(What the task requires):
Make an exact copy of all the data, pictures excluded.

::::::::

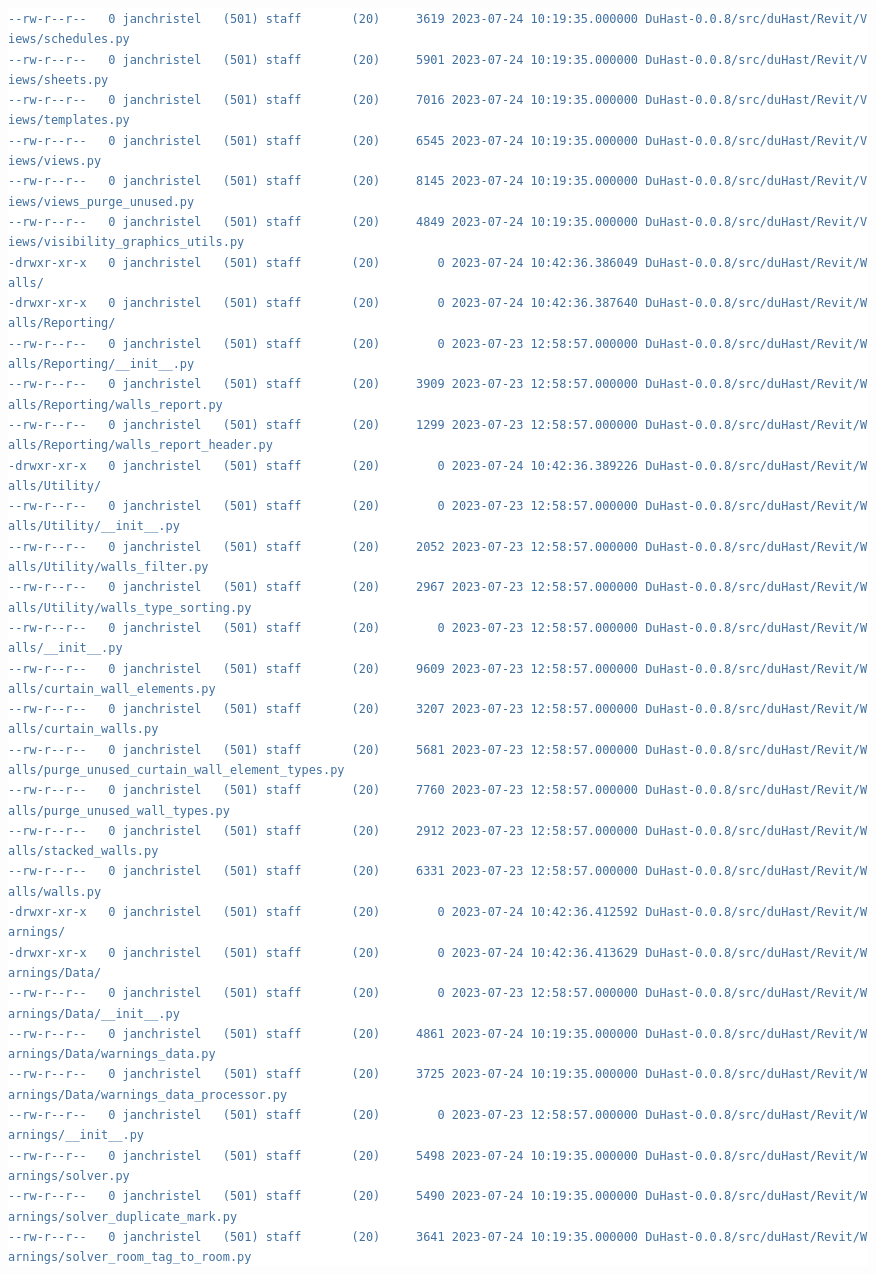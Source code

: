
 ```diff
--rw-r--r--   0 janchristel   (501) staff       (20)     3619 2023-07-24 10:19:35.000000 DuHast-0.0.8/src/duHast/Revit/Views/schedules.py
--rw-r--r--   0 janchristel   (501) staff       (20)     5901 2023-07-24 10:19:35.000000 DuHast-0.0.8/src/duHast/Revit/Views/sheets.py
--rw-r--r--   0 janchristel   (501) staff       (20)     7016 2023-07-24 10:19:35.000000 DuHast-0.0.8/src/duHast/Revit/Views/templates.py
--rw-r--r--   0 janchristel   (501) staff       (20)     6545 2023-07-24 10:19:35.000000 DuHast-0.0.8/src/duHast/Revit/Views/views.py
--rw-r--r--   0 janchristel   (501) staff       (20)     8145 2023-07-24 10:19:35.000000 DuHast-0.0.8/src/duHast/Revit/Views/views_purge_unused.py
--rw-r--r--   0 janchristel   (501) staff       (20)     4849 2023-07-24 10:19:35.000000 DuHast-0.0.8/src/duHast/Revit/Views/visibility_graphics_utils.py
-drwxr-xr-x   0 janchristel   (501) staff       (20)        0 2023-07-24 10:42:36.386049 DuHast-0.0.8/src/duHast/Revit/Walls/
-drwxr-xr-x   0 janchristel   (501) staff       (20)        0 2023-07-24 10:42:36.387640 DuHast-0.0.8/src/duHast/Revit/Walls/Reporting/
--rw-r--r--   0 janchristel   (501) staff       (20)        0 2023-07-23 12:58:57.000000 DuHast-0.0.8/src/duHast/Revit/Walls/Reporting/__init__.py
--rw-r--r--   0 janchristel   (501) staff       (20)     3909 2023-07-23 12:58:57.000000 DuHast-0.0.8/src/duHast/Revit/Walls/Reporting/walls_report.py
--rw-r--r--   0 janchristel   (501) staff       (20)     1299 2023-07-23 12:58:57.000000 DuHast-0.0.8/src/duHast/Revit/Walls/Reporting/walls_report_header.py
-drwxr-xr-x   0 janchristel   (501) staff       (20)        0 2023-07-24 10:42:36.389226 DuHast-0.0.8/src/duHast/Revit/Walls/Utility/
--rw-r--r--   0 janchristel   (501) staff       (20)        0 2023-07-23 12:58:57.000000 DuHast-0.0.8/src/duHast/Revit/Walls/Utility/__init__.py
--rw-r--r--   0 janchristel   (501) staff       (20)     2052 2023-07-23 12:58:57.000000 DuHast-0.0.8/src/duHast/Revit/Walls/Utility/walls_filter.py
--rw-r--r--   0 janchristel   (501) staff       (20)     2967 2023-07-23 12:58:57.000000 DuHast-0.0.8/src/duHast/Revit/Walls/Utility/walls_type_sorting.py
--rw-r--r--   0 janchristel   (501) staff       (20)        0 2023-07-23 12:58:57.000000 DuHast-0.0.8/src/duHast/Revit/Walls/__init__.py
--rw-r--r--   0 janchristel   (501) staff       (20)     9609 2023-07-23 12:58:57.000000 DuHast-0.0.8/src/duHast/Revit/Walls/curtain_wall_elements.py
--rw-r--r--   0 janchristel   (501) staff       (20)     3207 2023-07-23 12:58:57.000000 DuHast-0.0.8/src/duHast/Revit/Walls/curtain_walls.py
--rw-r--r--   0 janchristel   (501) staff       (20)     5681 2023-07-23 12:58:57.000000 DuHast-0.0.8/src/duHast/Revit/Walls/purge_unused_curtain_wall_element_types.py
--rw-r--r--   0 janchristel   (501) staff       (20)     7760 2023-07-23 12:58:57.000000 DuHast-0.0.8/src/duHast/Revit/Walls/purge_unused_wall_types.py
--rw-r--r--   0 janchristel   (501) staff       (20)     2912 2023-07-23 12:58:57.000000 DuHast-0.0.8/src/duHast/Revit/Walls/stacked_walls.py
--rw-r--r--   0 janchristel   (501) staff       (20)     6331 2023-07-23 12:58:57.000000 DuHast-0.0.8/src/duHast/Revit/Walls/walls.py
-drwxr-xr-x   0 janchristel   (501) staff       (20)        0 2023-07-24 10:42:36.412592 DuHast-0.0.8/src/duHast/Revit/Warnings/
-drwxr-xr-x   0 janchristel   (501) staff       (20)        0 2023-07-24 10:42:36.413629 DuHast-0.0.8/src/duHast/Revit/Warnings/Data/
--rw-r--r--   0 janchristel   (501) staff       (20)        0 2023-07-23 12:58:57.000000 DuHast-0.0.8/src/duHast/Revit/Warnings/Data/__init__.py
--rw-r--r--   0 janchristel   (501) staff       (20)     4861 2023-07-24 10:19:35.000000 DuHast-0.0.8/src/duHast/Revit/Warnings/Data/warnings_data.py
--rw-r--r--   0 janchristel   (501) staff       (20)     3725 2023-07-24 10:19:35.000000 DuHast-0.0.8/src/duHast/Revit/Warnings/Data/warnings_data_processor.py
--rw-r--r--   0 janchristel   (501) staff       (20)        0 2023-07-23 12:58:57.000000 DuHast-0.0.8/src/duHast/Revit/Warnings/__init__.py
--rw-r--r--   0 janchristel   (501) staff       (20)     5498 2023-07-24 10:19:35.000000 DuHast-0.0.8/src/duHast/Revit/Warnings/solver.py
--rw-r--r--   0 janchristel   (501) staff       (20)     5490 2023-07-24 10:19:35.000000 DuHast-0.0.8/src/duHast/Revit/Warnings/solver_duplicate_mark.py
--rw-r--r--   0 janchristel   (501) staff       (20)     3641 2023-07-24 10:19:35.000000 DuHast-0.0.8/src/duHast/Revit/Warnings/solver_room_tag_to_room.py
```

::::::::

(Task solution):
Source code

:
 ```diff
--rw-r--r--   0 janchristel   (501) staff       (20)     3619 2023-07-24 10:19:35.000000 DuHast-0.0.8/src/duHast/Revit/Views/schedules.py
--rw-r--r--   0 janchristel   (501) staff       (20)     5901 2023-07-24 10:19:35.000000 DuHast-0.0.8/src/duHast/Revit/Views/sheets.py
--rw-r--r--   0 janchristel   (501) staff       (20)     7016 2023-07-24 10:19:35.000000 DuHast-0.0.8/src/duHast/Revit/Views/templates.py
--rw-r--r--   0 janchristel   (501) staff       (20)     6545 2023-07-24 10:19:35.000000 DuHast-0.0.8/src/duHast/Revit/Views/views.py
--rw-r--r--   0 janchristel   (501) staff       (20)     8145 2023-07-24 10:19:35.000000 DuHast-0.0.8/src/duHast/Revit/Views/views_purge_unused.py
--rw-r--r--   0 janchristel   (501) staff       (20)     4849 2023-07-24 10:19:35.000000 DuHast-0.0.8/src/duHast/Revit/Views/visibility_graphics_utils.py
-drwxr-xr-x   0 janchristel   (501) staff       (20)        0 2023-07-24 10:42:36.386049 DuHast-0.0.8/src/duHast/Revit/Walls/
-drwxr-xr-x   0 janchristel   (501) staff       (20)        0 2023-07-24 10:42:36.387640 DuHast-0.0.8/src/duHast/Revit/Walls/Reporting/
--rw-r--r--   0 janchristel   (501) staff       (20)        0 2023-07-23 12:58:57.000000 DuHast-0.0.8/src/duHast/Revit/Walls/Reporting/__init__.py
--rw-r--r--   0 janchristel   (501) staff       (20)     3909 2023-07-23 12:58:57.000000 DuHast-0.0.8/src/duHast/Revit/Walls/Reporting/walls_report.py
--rw-r--r--   0 janchristel   (501) staff       (20)     1299 2023-07-23 12:58:57.000000 DuHast-0.0.8/src/duHast/Revit/Walls/Reporting/walls_report_header.py
-drwxr-xr-x   0 janchristel   (501) staff       (20)        0 2023-07-24 10:42:36.389226 DuHast-0.0.8/src/duHast/Revit/Walls/Utility/
--rw-r--r--   0 janchristel   (501) staff       (20)        0 2023-07-23 12:58:57.000000 DuHast-0.0.8/src/duHast/Revit/Walls/Utility/__init__.py
--rw-r--r--   0 janchristel   (501) staff       (20)     2052 2023-07-23 12:58:57.000000 DuHast-0.0.8/src/duHast/Revit/Walls/Utility/walls_filter.py
--rw-r--r--   0 janchristel   (501) staff       (20)     2967 2023-07-23 12:58:57.000000 DuHast-0.0.8/src/duHast/Revit/Walls/Utility/walls_type_sorting.py
--rw-r--r--   0 janchristel   (501) staff       (20)        0 2023-07-23 12:58:57.000000 DuHast-0.0.8/src/duHast/Revit/Walls/__init__.py
--rw-r--r--   0 janchristel   (501) staff       (20)     9609 2023-07-23 12:58:57.000000 DuHast-0.0.8/src/duHast/Revit/Walls/curtain_wall_elements.py
--rw-r--r--   0 janchristel   (501) staff       (20)     3207 2023-07-23 12:58:57.000000 DuHast-0.0.8/src/duHast/Revit/Walls/curtain_walls.py
--rw-r--r--   0 janchristel   (501) staff       (20)     5681 2023-07-23 12:58:57.000000 DuHast-0.0.8/src/duHast/Revit/Walls/purge_unused_curtain_wall_element_types.py
--rw-r--r--   0 janchristel   (501) staff       (20)     7760 2023-07-23 12:58:57.000000 DuHast-0.0.8/src/duHast/Revit/Walls/purge_unused_wall_types.py
--rw-r--r--   0 janchristel   (501) staff       (20)     2912 2023-07-23 12:58:57.000000 DuHast-0.0.8/src/duHast/Revit/Walls/stacked_walls.py
--rw-r--r--   0 janchristel   (501) staff       (20)     6331 2023-07-23 12:58:57.000000 DuHast-0.0.8/src/duHast/Revit/Walls/walls.py
-drwxr-xr-x   0 janchristel   (501) staff       (20)        0 2023-07-24 10:42:36.412592 DuHast-0.0.8/src/duHast/Revit/Warnings/
-drwxr-xr-x   0 janchristel   (501) staff       (20)        0 2023-07-24 10:42:36.413629 DuHast-0.0.8/src/duHast/Revit/Warnings/Data/
--rw-r--r--   0 janchristel   (501) staff       (20)        0 2023-07-23 12:58:57.000000 DuHast-0.0.8/src/duHast/Revit/Warnings/Data/__init__.py
--rw-r--r--   0 janchristel   (501) staff       (20)     4861 2023-07-24 10:19:35.000000 DuHast-0.0.8/src/duHast/Revit/Warnings/Data/warnings_data.py
--rw-r--r--   0 janchristel   (501) staff       (20)     3725 2023-07-24 10:19:35.000000 DuHast-0.0.8/src/duHast/Revit/Warnings/Data/warnings_data_processor.py
--rw-r--r--   0 janchristel   (501) staff       (20)        0 2023-07-23 12:58:57.000000 DuHast-0.0.8/src/duHast/Revit/Warnings/__init__.py
--rw-r--r--   0 janchristel   (501) staff       (20)     5498 2023-07-24 10:19:35.000000 DuHast-0.0.8/src/duHast/Revit/Warnings/solver.py
--rw-r--r--   0 janchristel   (501) staff       (20)     5490 2023-07-24 10:19:35.000000 DuHast-0.0.8/src/duHast/Revit/Warnings/solver_duplicate_mark.py
--rw-r--r--   0 janchristel   (501) staff       (20)     3641 2023-07-24 10:19:35.000000 DuHast-0.0.8/src/duHast/Revit/Warnings/solver_room_tag_to_room.py
```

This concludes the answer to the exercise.